2025 Indian Kannada language film

Billi Chukki Halli Hakki is a 2025 Indian Kannada language film, directed by Mahesh Gowda. The film stars Jahangeer MS, Kaajal Kunder, Veena Sundeer in the lead role.

==Cast==
- Jahangeer MS
- Kaajal Kunder
- Veena Sundeer
- Mahesh Gowda

== Reception ==
A. Sharadhaa of The New Indian Express said that "Mahesh Gowda through his story in Bilichukki Hallihakki, doesn't seek to move you through sentiment. He wants you to sit with the discomfort and re-examine the way you look at others. And in doing so, he makes the white spots of life glow with meaning." Susmita Sameera of The Times of India said that "Ultimately, Bili Chukki Halli Hakki is a deeply moving film that handles a sensitive issue with care and sincerity.
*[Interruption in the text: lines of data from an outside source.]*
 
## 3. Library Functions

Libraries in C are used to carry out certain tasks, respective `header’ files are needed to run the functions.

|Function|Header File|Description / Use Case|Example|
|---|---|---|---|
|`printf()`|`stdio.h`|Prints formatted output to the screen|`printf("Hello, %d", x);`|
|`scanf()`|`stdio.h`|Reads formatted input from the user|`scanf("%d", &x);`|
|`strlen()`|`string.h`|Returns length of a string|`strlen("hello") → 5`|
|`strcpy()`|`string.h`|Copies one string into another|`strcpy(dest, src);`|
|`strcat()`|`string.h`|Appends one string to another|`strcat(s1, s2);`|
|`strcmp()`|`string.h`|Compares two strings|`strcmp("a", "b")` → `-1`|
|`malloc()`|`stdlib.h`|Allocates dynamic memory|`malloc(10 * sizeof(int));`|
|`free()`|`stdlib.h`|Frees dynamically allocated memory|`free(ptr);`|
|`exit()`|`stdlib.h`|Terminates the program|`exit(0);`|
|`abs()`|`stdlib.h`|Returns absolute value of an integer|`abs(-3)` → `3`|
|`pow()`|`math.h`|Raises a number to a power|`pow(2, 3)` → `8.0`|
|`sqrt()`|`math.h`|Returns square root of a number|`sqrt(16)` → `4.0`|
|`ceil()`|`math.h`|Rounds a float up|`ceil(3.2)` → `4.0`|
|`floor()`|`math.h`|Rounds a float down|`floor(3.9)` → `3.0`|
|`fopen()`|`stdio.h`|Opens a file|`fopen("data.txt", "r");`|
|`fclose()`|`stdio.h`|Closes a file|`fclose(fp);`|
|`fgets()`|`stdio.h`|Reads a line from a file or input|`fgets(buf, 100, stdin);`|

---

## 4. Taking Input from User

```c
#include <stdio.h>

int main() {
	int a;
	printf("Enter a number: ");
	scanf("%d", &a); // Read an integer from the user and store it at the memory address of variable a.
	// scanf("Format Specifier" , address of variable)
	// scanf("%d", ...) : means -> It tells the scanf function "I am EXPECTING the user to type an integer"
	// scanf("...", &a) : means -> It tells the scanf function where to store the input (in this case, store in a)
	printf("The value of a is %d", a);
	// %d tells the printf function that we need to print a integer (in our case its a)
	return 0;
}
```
It might have a few slow stretches, but the emotional core is solid. Audiences looking for a meaningful story about resilience and acceptance will find it highly rewarding." Y. Maheswara Reddy of the Bangalore Mirror said that "There is nothing to crow about the background score. It is worth a watch for those who want to understand the effects of discrimination."